Top of SUPPLIED ENTRIES
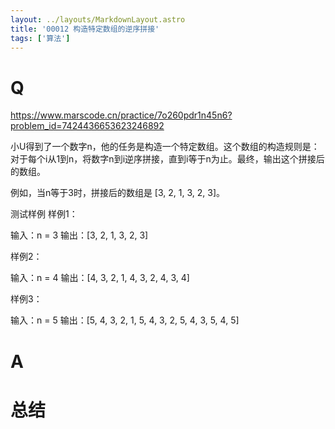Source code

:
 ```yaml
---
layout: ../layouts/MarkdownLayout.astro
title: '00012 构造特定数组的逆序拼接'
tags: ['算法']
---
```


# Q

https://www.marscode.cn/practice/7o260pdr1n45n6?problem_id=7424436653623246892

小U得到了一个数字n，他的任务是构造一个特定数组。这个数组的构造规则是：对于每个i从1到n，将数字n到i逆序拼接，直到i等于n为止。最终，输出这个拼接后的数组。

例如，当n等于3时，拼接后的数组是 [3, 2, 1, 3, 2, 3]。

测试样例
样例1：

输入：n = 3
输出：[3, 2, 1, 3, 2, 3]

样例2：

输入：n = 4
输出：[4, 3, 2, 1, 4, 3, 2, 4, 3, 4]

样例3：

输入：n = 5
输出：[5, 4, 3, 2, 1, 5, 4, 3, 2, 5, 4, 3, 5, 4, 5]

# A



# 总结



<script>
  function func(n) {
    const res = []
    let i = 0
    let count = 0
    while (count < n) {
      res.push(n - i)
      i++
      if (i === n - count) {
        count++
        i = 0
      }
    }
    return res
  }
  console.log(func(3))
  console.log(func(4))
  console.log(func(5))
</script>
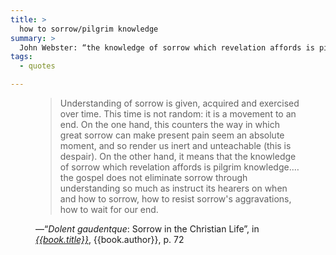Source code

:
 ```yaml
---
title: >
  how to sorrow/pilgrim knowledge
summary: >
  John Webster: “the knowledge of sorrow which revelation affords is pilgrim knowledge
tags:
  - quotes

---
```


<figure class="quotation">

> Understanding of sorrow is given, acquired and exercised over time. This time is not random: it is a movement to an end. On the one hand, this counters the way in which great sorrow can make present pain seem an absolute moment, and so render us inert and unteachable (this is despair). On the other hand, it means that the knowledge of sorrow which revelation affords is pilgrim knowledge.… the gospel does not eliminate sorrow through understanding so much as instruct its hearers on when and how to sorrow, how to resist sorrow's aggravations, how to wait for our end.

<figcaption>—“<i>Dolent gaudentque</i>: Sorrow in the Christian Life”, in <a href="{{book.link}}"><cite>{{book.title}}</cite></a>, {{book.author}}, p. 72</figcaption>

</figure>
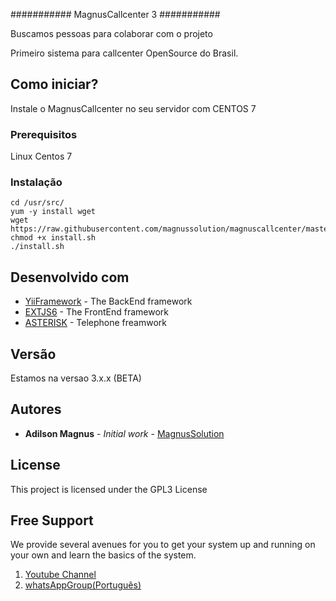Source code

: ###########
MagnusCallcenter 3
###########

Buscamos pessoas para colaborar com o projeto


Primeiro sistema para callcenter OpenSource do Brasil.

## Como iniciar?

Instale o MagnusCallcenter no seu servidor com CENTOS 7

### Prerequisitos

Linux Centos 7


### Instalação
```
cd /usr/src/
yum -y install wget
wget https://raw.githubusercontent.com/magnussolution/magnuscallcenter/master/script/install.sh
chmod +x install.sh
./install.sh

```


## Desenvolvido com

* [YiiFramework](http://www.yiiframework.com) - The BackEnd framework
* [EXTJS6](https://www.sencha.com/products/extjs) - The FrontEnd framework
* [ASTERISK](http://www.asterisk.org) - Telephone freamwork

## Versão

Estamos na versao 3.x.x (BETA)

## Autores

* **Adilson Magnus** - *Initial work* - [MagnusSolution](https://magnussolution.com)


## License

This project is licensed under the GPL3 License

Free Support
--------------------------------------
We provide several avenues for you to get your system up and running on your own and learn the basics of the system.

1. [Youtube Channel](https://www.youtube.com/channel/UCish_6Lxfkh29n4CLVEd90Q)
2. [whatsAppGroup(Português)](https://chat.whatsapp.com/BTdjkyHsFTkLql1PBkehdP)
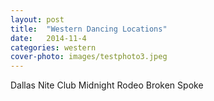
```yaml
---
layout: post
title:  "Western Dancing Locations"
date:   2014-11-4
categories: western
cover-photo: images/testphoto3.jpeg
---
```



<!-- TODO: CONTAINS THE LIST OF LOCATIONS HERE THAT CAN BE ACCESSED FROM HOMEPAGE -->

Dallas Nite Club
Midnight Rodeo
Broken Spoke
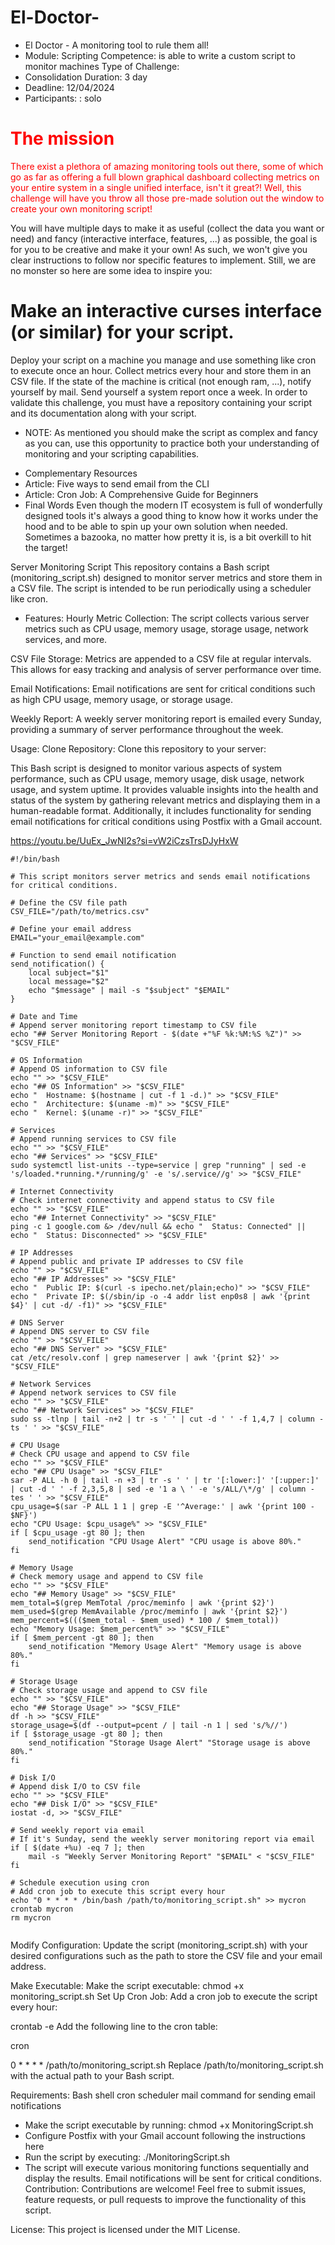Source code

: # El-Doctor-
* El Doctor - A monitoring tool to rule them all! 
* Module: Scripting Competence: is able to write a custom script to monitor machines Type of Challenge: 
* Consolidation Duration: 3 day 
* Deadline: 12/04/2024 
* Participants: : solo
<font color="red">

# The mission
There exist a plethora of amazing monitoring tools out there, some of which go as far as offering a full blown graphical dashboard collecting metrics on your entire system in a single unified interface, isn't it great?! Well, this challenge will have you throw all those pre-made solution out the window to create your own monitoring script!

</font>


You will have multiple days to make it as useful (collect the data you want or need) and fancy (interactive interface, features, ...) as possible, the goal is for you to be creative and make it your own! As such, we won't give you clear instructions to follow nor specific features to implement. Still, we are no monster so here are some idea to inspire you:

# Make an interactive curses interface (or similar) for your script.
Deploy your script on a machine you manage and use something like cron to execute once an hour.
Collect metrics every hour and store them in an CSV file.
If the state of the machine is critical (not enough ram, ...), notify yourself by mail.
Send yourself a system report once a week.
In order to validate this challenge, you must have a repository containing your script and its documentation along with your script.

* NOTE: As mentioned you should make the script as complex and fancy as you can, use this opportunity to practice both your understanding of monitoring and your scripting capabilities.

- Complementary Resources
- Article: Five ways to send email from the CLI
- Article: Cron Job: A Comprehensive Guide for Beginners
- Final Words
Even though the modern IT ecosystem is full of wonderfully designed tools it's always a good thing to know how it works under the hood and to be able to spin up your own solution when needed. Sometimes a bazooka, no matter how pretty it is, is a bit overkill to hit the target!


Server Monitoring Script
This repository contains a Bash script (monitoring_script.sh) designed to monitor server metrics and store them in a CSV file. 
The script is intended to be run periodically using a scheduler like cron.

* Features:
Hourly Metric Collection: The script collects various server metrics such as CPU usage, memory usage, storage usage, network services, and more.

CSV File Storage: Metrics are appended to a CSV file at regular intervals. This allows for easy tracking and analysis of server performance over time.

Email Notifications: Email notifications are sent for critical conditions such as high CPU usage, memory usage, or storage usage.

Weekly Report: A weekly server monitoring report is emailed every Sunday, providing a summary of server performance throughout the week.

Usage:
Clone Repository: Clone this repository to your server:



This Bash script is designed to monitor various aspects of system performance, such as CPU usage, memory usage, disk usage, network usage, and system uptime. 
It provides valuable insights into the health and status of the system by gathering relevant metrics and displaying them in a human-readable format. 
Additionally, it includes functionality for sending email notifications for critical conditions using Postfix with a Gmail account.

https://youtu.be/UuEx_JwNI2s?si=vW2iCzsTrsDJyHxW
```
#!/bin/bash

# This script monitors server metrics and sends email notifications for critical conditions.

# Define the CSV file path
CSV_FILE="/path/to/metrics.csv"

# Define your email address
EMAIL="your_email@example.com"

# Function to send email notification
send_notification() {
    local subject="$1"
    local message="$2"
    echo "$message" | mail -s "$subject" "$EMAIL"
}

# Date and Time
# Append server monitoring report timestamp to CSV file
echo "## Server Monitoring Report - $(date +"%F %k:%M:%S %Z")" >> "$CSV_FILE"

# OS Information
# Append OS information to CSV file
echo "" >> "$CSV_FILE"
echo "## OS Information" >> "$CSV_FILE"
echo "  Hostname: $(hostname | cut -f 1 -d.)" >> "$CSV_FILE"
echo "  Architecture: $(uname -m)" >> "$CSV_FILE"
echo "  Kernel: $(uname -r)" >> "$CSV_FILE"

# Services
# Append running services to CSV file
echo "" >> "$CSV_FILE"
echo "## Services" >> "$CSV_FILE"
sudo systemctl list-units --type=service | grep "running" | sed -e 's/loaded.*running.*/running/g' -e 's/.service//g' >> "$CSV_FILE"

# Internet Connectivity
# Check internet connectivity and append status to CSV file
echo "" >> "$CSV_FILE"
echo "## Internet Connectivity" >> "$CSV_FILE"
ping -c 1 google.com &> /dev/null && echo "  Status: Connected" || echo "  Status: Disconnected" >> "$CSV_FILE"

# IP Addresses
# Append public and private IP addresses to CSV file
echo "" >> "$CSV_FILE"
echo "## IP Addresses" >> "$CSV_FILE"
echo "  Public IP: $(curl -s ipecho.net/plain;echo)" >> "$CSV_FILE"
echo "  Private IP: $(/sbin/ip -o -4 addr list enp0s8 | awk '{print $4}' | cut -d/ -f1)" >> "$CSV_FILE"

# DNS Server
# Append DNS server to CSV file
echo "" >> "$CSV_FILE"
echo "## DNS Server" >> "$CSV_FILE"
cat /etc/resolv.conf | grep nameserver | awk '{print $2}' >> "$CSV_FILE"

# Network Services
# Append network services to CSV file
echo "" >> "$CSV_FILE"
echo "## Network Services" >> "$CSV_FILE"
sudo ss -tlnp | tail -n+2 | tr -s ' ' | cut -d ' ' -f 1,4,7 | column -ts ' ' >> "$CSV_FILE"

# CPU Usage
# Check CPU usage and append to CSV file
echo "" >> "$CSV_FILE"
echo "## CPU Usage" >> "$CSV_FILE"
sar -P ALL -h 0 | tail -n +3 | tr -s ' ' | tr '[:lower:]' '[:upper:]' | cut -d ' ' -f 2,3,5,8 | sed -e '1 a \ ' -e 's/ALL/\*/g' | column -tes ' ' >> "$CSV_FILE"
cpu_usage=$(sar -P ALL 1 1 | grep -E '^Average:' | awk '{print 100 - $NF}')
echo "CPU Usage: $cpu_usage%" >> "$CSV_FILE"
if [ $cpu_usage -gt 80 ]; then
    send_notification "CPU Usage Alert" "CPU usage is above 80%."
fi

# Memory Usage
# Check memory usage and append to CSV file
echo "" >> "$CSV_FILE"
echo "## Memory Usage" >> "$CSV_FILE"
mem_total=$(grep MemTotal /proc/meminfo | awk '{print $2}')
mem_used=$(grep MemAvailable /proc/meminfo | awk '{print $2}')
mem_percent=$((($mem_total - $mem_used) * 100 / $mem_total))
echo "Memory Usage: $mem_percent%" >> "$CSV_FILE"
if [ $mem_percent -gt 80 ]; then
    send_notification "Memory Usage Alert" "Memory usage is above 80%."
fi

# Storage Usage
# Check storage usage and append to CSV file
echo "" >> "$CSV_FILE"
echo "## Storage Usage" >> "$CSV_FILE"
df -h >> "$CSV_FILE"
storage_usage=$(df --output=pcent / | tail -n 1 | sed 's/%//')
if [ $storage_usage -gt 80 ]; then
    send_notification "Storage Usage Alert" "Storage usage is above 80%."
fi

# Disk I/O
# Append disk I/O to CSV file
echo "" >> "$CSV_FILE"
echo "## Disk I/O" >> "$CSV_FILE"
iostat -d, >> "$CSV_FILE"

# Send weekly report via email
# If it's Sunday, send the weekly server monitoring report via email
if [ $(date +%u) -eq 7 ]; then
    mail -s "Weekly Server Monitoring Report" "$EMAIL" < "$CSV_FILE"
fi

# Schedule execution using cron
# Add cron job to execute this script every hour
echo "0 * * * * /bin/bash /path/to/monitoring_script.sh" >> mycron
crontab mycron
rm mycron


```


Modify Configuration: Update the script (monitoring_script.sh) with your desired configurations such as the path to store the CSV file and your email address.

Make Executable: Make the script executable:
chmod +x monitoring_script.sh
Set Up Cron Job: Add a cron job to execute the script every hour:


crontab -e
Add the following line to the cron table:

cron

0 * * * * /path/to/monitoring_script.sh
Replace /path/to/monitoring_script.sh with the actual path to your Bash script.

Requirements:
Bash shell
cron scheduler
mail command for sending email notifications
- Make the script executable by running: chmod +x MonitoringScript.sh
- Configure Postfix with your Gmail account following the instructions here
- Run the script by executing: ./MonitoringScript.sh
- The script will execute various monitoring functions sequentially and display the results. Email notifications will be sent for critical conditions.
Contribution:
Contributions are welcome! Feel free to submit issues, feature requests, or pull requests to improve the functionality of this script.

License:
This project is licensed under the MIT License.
Bottom of SUPPLIED ENTRIES
ASSIGNMENT:
Provide the number of lines in these entries that hold the word "summary", without any accompanying text.

WRITTEN ANSWER:
2